- Gokalpur Location in Punjab, India Gokalpur Gokalpur (India)
- Coordinates: 31°14′25″N 75°32′32″E﻿ / ﻿31.240273°N 75.542227°E
- Country: India
- State: Punjab
- District: Kapurthala

Government
- • Type: Panchayati raj (India)
- • Body: Gram panchayat

Population (2011)
- • Total: 39
- Sex ratio 20/19♂/♀

Languages
- • Official: Punjabi
- • Other spoken: Hindi
- Time zone: UTC+5:30 (IST)
- PIN: 144601
- Telephone code: 01822
- ISO 3166 code: IN-PB
- Vehicle registration: PB-09
- Website: kapurthala.gov.in

= Gokalpur =

Gokalpur is a village in Kapurthala district of Punjab State, India. It is located 10 km from Kapurthala, which is both district and sub-district headquarters of Gokalpur. The village is administrated by a Sarpanch, who is an elected representative.

== Demography ==
According to the report published by Census India in 2011, Gokalpur has total number of 7 houses and population of 39 of which include 20 males and 19 females.

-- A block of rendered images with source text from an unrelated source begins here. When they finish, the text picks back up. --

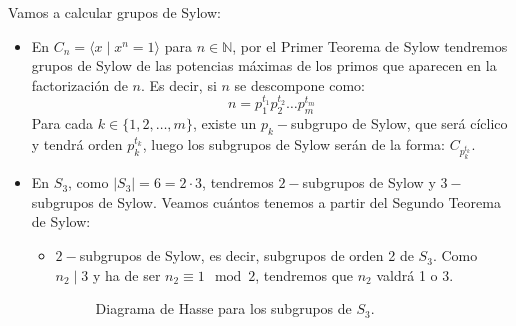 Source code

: \begin{ejemplo}
    Vamos a calcular grupos de Sylow:
    \begin{itemize}
        \item En $C_n = \langle x \mid x^n = 1 \rangle $ para $n\in \mathbb{N}$, por el Primer Teorema de Sylow tendremos grupos de Sylow de las potencias máximas de los primos que aparecen en la factorización de $n$. Es decir, si $n$ se descompone como:
            \begin{equation*}
                n = p_1^{t_1} p_2^{t_2} \ldots p_m^{t_m}
            \end{equation*}
            Para cada $k \in \{1,2,\ldots,m\}$, existe un $p_k-$subgrupo de Sylow, que será cíclico y tendrá orden $p_k^{t_k}$, luego los subgrupos de Sylow serán de la forma: $C_{p_k^{t_k}}$.
        \item En $S_3$, como $|S_3| = 6 = 2\cdot 3$, tendremos $2-$subgrupos de Sylow y $3-$subgrupos de Sylow. Veamos cuántos tenemos a partir del Segundo Teorema de Sylow:
            \begin{itemize}
                \item $2-$subgrupos de Sylow, es decir, subgrupos de orden 2 de $S_3$. Como $n_2 \mid 3$ y ha de ser $n_2\equiv 1 \mod 2$, tendremos que $n_2$ valdrá 1 o 3.

                    \begin{figure}[H]
                        \centering
                        \caption{Diagrama de Hasse para los subgrupos de $S_3$.}
                    \end{figure}


\end{itemize}
\end{itemize}
\end{ejemplo}

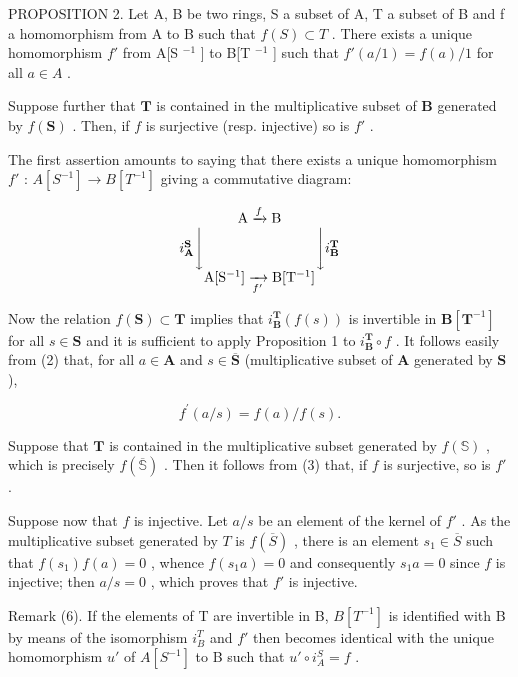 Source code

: PROPOSITION 2. Let A, B be two rings, S a subset of A, T a subset of B and f a homomorphism from A to B such that \(f(S) \subset T\) . There exists a unique homomorphism \(f'\) from A{[}S \(^{-1}\) {]} to B{[}T \(^{-1}\) {]} such that \(f'(a/1) = f(a)/1\) for all \(a \in A\) .

Suppose further that \(\mathbf{T}\) is contained in the multiplicative subset of \(\mathbf{B}\) generated by \(f(\mathbf{S})\) . Then, if \(f\) is surjective (resp. injective) so is \(f'\) .

The first assertion amounts to saying that there exists a unique homomorphism \(f'\) : \(A[S^{-1}] \to B[T^{-1}]\) giving a commutative diagram:

\[
\begin{array}{c} \mathrm{A} \xrightarrow {f} \mathrm{B} \\ i _ {\mathbf {A}} ^ {\mathbf {S}} \Biggl \downarrow \qquad \qquad \qquad \qquad \Biggl \downarrow i _ {\mathbf {B}} ^ {\mathbf {T}} \\ \mathrm{A} [ \mathrm{S} ^ {- 1} ] \xrightarrow [ f ^ {\prime} ]{} \mathrm{B} [ \mathrm{T} ^ {- 1} ] \end{array}
\]

Now the relation \(f(\mathbf{S}) \subset \mathbf{T}\) implies that \(i_{\mathbf{B}}^{\mathbf{T}}(f(s))\) is invertible in \(\mathbf{B}[\mathbf{T}^{-1}]\) for all \(s \in \mathbf{S}\) and it is sufficient to apply Proposition 1 to \(i_{\mathbf{B}}^{\mathbf{T}} \circ f\) . It follows easily from (2) that, for all \(a \in \mathbf{A}\) and \(s \in \overline{\mathbf{S}}\) (multiplicative subset of \(\mathbf{A}\) generated by \(\mathbf{S}\) ),

\[
f ^ {\prime} (a / s) = f (a) / f (s).\tag{3}
\]

Suppose that \(\mathbf{T}\) is contained in the multiplicative subset generated by \(f(\mathbb{S})\) , which is precisely \(f(\overline{\mathbb{S}})\) . Then it follows from (3) that, if \(f\) is surjective, so is \(f'\) .

Suppose now that \(f\) is injective. Let \(a / s\) be an element of the kernel of \(f'\) . As the multiplicative subset generated by \(T\) is \(f(\overline{S})\) , there is an element \(s_1 \in \overline{S}\) such that \(f(s_1)f(a) = 0\) , whence \(f(s_1a) = 0\) and consequently \(s_1a = 0\) since \(f\) is injective; then \(a / s = 0\) , which proves that \(f'\) is injective.

Remark (6). If the elements of T are invertible in B, \(B[T^{-1}]\) is identified with B by means of the isomorphism \(i_{B}^{T}\) and \(f'\) then becomes identical with the unique homomorphism \(u'\) of \(A[S^{-1}]\) to B such that \(u' \circ i_{A}^{S} = f\) .


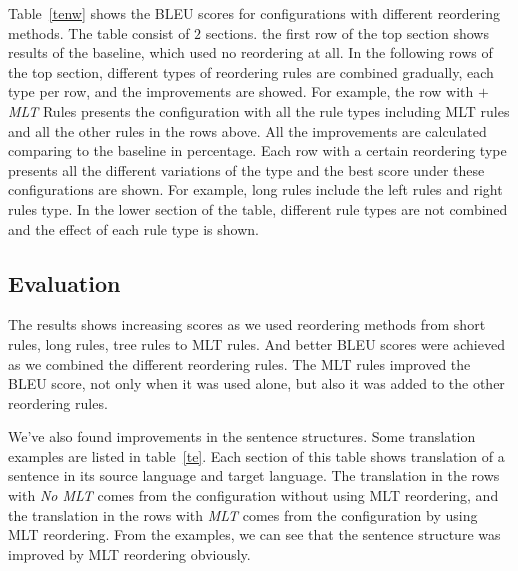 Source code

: Table~\ref{tenw} shows the BLEU scores for configurations with different reordering methods. The table consist of $2$ sections. the first row of the top section shows results of the baseline, which used no reordering at all. In the following rows of the top section, different types of reordering rules are combined gradually, each type per row, and the improvements are showed. For example, the row with \emph{$+$MLT} Rules presents the configuration with all the rule types including MLT rules and all the other rules in the rows above. All the improvements are calculated comparing to the baseline in percentage. Each row with a certain reordering type presents all the different variations of the type and the best score under these configurations are shown. For example, long rules include the left rules and right rules type. In the lower section of the table, different rule types are not combined and the effect of each rule type is shown. %

\subsection{Evaluation}

The results shows increasing scores as we used reordering methods from short rules, long rules, tree rules to MLT rules. And better BLEU scores were achieved as we combined the different reordering rules. The MLT rules improved the BLEU score, not only when it was used alone, but also it was added to the other reordering rules. 

We've also found improvements in the sentence structures. Some translation examples are listed in table~\ref{te}. Each section of this table shows translation of a sentence in its source language and target language. The translation in the rows with \emph{No MLT} comes from the configuration without using MLT reordering, and the translation in the rows with \emph{MLT} comes from the configuration by using MLT reordering. From the examples, we can see that the sentence structure was improved by MLT reordering obviously.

Literacy rate of Gokalpur is 62.86%, lower than state average of 75.84%. The population of children under the age of 6 years is 4 which is 10.26% of total population of Gokalpur, and child sex ratio is approximately 1000, higher than state average of 846.

== Population data ==

| Particulars | Total | Male | Female |
|---|---|---|---|
| Total No. of Houses | 7 | - | - |
| Population | 39 | 20 | 19 |
| Child (0-6) | 4 | 2 | 2 |
| Schedule Caste | 6 | 4 | 2 |
| Schedule Tribe | 0 | 0 | 0 |
| Literacy | 62.86 % | 66.67 % | 58.82 % |
| Total Workers | 18 | 11 | 7 |
| Main Worker | 11 | 0 | 0 |
| Marginal Worker | 7 | 5 | 2 |

==Air travel connectivity==
The closest airport to the village is Sri Guru Ram Dass Jee International Airport.